ACTION ITEM: Give again, word for word, every line in the entries below from the line with "É necessário configurar" up to and including the line with "DELETE => http://localhost:3000/users/delete/1", and no other line.

TASK MATERIAL:
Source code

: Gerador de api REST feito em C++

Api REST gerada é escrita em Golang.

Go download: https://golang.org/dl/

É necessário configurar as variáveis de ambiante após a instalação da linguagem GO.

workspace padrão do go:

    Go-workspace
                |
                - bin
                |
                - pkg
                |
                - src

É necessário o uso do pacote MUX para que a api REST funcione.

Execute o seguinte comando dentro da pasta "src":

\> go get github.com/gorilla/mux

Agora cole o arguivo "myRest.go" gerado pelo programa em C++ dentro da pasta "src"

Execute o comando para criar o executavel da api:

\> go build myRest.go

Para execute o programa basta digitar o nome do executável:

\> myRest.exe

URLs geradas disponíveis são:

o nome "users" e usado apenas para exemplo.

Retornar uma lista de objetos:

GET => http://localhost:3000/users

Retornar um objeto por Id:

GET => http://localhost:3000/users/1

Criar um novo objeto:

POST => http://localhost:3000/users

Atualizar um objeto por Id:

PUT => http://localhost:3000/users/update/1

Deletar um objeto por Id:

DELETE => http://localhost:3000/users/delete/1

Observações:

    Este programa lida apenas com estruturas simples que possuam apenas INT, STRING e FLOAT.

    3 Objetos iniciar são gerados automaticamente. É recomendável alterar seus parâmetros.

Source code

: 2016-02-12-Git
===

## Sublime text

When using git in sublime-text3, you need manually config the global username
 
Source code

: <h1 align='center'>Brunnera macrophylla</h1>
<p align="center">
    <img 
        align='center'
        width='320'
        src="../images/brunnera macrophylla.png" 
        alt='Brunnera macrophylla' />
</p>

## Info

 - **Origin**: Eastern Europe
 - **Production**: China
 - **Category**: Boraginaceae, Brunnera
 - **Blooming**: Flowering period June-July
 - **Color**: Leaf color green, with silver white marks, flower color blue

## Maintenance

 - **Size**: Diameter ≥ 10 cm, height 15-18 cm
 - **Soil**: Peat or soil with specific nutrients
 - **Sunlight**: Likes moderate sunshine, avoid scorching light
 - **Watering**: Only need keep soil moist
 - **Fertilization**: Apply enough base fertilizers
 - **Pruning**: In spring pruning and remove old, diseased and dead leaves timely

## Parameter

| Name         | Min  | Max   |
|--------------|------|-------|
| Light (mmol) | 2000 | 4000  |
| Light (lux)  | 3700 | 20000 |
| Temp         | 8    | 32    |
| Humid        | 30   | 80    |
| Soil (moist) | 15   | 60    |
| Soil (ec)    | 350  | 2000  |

==

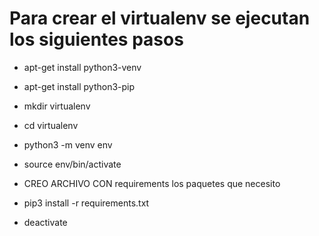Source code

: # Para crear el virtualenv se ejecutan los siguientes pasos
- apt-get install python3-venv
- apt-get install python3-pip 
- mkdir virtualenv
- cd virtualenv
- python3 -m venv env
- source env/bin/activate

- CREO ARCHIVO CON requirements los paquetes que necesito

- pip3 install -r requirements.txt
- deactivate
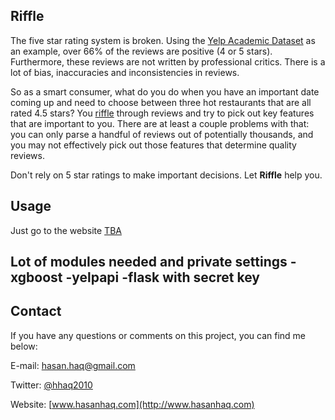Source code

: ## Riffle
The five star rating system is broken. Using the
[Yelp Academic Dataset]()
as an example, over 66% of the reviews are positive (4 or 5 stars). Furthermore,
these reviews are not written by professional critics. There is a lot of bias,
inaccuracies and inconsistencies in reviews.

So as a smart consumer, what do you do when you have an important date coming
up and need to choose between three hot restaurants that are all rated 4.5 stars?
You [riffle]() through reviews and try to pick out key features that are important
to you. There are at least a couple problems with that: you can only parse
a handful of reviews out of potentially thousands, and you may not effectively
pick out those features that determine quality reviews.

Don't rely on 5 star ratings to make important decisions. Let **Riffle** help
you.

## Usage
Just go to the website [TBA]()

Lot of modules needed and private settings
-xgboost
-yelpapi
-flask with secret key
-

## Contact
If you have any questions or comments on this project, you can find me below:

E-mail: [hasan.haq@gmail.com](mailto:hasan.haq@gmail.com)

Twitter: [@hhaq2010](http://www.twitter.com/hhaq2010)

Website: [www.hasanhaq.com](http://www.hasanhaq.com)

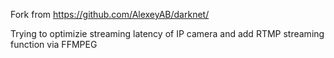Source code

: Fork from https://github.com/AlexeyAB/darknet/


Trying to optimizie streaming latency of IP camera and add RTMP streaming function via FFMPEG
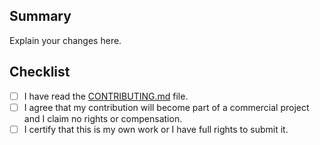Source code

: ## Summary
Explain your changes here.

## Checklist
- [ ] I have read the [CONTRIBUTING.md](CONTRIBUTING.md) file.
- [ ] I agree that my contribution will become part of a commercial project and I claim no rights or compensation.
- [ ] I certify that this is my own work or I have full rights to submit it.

YOUR SOLUTION:
É necessário configurar as variáveis de ambiante após a instalação da linguagem GO.

workspace padrão do go:

    Go-workspace
                |
                - bin
                |
                - pkg
                |
                - src

É necessário o uso do pacote MUX para que a api REST funcione.

Execute o seguinte comando dentro da pasta "src":

\> go get github.com/gorilla/mux

Agora cole o arguivo "myRest.go" gerado pelo programa em C++ dentro da pasta "src"

Execute o comando para criar o executavel da api:

\> go build myRest.go

Para execute o programa basta digitar o nome do executável:

\> myRest.exe

URLs geradas disponíveis são:

o nome "users" e usado apenas para exemplo.

Retornar uma lista de objetos:

GET => http://localhost:3000/users

Retornar um objeto por Id:

GET => http://localhost:3000/users/1

Criar um novo objeto:

POST => http://localhost:3000/users

Atualizar um objeto por Id:

PUT => http://localhost:3000/users/update/1

Deletar um objeto por Id:

DELETE => http://localhost:3000/users/delete/1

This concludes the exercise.